Alveolar capillary microthrombi proved more than 9 times more prevalent with COVID-19 than with influenza A (average 159 versus 16 thrombi per square centimeter of vascular lumen area, p=0.002). But in postcapillary venules less than 1 mm in diameter, COVID-19 lungs had fewer thrombi than flu lungs (average 12 versus 35, p=0.02). Three-dimensional microCT showed that lung in both groups had “nearly total occlusions of precapillary and postcapillary vessels.”

Imaging showed structurally deformed capillaries in COVID-19 lung, marked by “sudden changes in caliber and the presence of intussusceptive pillars* in capillaries.” In the COVID-19 group, transmission electron microscopy showed ultrastructural damage to the endothelium and both intracellular and extracellular SARS-CoV-2. 

The researchers found 2.7-fold greater density of intussusceptive angiogenic features* in COVID-19 lungs (average 60.7 features per field) than in flu lungs (average 22.5) or uninfected control lungs (average 2.1) (p<0.001 for both comparisons). In people with COVID-19, degree of intussusceptive angiogenesis increased significantly with longer time in the hospital (p<0.001). In contrast, flu patients had no increase in intussusceptive angiogenesis over time.

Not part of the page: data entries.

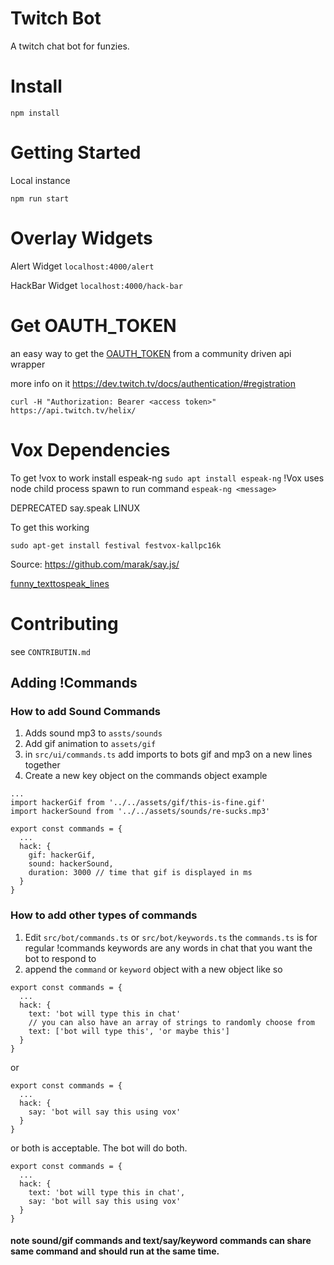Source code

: # Twitch Bot

A twitch chat bot for funzies.


# Install
```
npm install
```


# Getting Started
Local instance
```
npm run start
```

# Overlay Widgets

Alert Widget
`localhost:4000/alert`

HackBar Widget
`localhost:4000/hack-bar`


# Get OAUTH_TOKEN
an easy way to get the [OAUTH_TOKEN](https://twitchapps.com/tmi/) from a community driven api wrapper

more info on it
https://dev.twitch.tv/docs/authentication/#registration

```
curl -H "Authorization: Bearer <access token>" https://api.twitch.tv/helix/
```


# Vox Dependencies
To get !vox to work install espeak-ng
`sudo apt install espeak-ng`
!Vox uses node child process spawn to run command
`espeak-ng <message>`


DEPRECATED say.speak LINUX

To get this working
```
sudo apt-get install festival festvox-kallpc16k
```

Source: https://github.com/marak/say.js/

[funny_texttospeak_lines](https://old.reddit.com/r/discordapp/comments/5nu2em/funny_texttospeak_lines/)

# Contributing
see `CONTRIBUTIN.md`

## Adding !Commands

### How to add Sound Commands
1. Adds sound mp3 to `assts/sounds`
2. Add gif animation to `assets/gif`
3. in `src/ui/commands.ts` add imports to bots gif and mp3 on a new lines together
4. Create a new key object on the commands object example
```
...
import hackerGif from '../../assets/gif/this-is-fine.gif'
import hackerSound from '../../assets/sounds/re-sucks.mp3'

export const commands = {
  ...
  hack: {
    gif: hackerGif,
    sound: hackerSound,
    duration: 3000 // time that gif is displayed in ms
  }
}
```

### How to add other types of commands
1. Edit `src/bot/commands.ts` or `src/bot/keywords.ts`
the `commands.ts` is for regular !commands
keywords are any words in chat that you want the bot to respond to
2. append the `command` or `keyword` object with a new object like so
```
export const commands = {
  ...
  hack: {
    text: 'bot will type this in chat'
    // you can also have an array of strings to randomly choose from
    text: ['bot will type this', 'or maybe this']
  }
}
```
or
```
export const commands = {
  ...
  hack: {
    say: 'bot will say this using vox'
  }
}
```
or both is acceptable. The bot will do both.
```
export const commands = {
  ...
  hack: {
    text: 'bot will type this in chat',
    say: 'bot will say this using vox'
  }
}
```

#### note sound/gif commands and text/say/keyword commands can share same command and should run at the same time.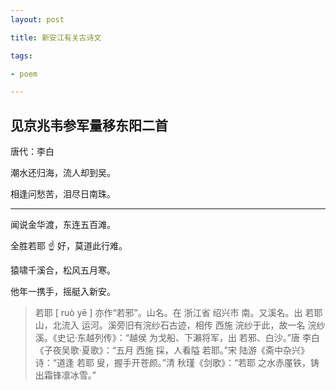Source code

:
 ```yaml
---
layout: post

title: 新安江有关古诗文

tags:

- poem

---
```



## 见京兆韦参军量移东阳二首

唐代：李白

潮水还归海，流人却到吴。

相逢问愁苦，泪尽日南珠。

___


闻说金华渡，东连五百滩。

全胜若耶 :point_up: 好，莫道此行难。

猿啸千溪合，松风五月寒。

他年一携手，摇艇入新安。

> 若耶
> [ ruò yē ] 
> 亦作“若邪”。山名。在 浙江省 绍兴市 南。又溪名。出 若耶山，北流入 运河。溪旁旧有浣纱石古迹，相传 西施 浣纱于此，故一名 浣纱溪。《史记·东越列传》：“越侯 为戈船、下瀨将军，出 若邪、白沙。”唐 李白《子夜吴歌·夏歌》：“五月 西施 採，人看隘 若耶。”宋 陆游《斋中杂兴》诗：“道逢 若耶 叟，握手开苍颜。”清 秋瑾《剑歌》：“若耶 之水赤厪铁，铸出霜锋凛冰雪。”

The investigators summarised three features that distinguished COVID-19 lungs from influenza A lungs:

  1. Severe endothelial injury associated with intracellular SARS-CoV-2 virus and disrupted endothelial cell membranes,”
  2. Widespread vascular thrombosis with microangiopathy and occlusion of alveolar capillaries, and
  3. Significant new vessel growth through a mechanism of intussusceptive angiogenesis.

The authors call this last finding unexpected and suggest that more endothelialitis and thrombosis may contribute to the intussusceptive angiogenesis documented in COVID-19 lungs. They caution that how their findings affect the clinical course of COVID-19 remains to be defined.

*Compared with normal sprouting angiogenesis, intussusceptive angiogenesis is a “splitting process” marked by invasion of existing blood vessels by other tissues, forming damaging “tissue pillars”. [2]

References

  1. Ackermann  M, Verleden SE, Kuehnel M, et al. Pulmonary vascular endothelialitis, thrombosis, and angiogenesis in Covid-19. N Engl J Med. 2020 May 21. doi: 10.1056/NEJMoa2015432.
    https://www.nejm.org/doi/full/10.1056/NEJMoa2015432
  2. Adair TH, Montani JP. Angiogenesis. San Rafael (CA): Morgan & Claypool Life Sciences. 2010.